PEOPLE are angry that an opencast mine has still not been landscaped more than four years after work was completed there.

Residents living close to the Bag Lane site said they are angry nothing has been done to redevelop the area which is an eyesore and potential death trap.

And in a week that the open cast mine at Cutacre was given the go-ahead after 20 years of protests, they warned the same problems could happen to families living in Little Hulton and Over Hulton.

However, the company who will work at Cutacre told the BEN the site will look even better once their four-year project is complete.

A firm called Rackwood Colliery Company began mining at the Bag Lane site, between North Road in Atherton and Leigh Road in Daisy Hill, in the early 1990s.

Their work was complete by 1996. Although they promised to redevelop the site, it never happened.

The BEN carried a story two years ago which warned the land was an eyesore. There was also concerns that a large pool of water had collected which could be very dangerous.

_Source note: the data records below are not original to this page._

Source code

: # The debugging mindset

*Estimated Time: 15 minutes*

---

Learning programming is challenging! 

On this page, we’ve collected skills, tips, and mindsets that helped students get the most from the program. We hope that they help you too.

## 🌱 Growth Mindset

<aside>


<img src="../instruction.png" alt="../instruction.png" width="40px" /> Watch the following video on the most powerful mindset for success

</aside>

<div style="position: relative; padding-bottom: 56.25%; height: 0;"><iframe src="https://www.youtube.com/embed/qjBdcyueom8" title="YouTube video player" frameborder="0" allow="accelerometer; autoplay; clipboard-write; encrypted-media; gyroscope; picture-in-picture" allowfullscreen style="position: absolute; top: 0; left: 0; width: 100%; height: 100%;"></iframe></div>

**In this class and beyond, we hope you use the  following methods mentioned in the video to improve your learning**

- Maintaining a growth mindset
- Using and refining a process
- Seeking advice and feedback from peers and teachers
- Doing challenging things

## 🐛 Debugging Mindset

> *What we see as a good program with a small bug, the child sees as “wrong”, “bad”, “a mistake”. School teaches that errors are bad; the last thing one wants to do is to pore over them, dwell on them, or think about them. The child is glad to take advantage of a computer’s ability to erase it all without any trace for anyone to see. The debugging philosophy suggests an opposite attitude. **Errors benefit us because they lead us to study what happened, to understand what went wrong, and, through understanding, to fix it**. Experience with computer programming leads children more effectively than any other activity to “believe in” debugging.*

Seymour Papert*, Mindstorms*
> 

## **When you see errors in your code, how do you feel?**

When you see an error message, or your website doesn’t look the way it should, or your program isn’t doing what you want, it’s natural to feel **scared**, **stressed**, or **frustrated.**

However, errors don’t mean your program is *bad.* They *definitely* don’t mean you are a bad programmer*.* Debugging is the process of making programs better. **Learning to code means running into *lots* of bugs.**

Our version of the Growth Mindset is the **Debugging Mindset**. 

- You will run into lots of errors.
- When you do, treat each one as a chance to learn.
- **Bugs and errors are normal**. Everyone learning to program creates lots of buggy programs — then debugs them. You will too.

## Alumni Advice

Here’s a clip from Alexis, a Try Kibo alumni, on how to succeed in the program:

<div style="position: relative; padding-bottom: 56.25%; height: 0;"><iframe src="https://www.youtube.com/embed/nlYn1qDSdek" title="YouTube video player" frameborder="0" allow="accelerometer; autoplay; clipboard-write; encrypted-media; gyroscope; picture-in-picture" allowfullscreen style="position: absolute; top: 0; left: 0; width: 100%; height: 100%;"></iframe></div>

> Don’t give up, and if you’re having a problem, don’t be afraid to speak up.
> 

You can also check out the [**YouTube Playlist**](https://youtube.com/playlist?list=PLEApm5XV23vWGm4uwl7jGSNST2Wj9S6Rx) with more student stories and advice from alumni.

Since then, nothing has happened.

Harold Williams, 80, of North Road, Atherton, said Rackwood Colliery Company has always promised to carry out landscaping on Bag Lane overcast mine.

He added: "They said they would make it into a lovely park with trees and everything. Instead, it looks like a World War One site.

"I think people who live near to Cutacre should get assurances it won't happen there." WESTHOUGHTON Town Council leader, David Wilkinson, said the Bag Lane site should have been landscaped when work finished in 1996, but it was delayed and then Rackwood Colliery Company went bankrupt. The land is currently in the hands of receivers Ernst Young.

He added: "It would cost about three quarters of a million pounds to landscape and it could stay like that for many years.

"I said at the public inquiry into Cutacre that whatever happens there must be a bond, whereby whatever work is carried out, the money is there to landscape the site.

"That has happened and Cutacre should be all right, although I still have worries about it."

A spokesman for RJB, which is mining at the Cutacre site, said residents near the site had no need to be worried that the area would be left in a mess.

He added: "We will be redeveloping and restoring the land during and after the four-year project.

"There will be a short term intrusion for residents, but this will be followed by long-term benefits. It will be a haven for wildlife and a playground for local children."

RJB will also be forming a liaison committee with residents over the four-year period to solve any problems.